#### [What is being asked]
State how many lines of the records include the word "array"; the reply is that number alone.

#### [Data records]
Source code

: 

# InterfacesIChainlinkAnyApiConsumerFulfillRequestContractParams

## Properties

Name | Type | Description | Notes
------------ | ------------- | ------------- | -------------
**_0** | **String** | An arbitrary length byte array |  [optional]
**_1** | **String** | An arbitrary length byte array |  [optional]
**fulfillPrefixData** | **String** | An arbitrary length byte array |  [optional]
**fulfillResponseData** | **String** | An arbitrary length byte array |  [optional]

#### [Result]
4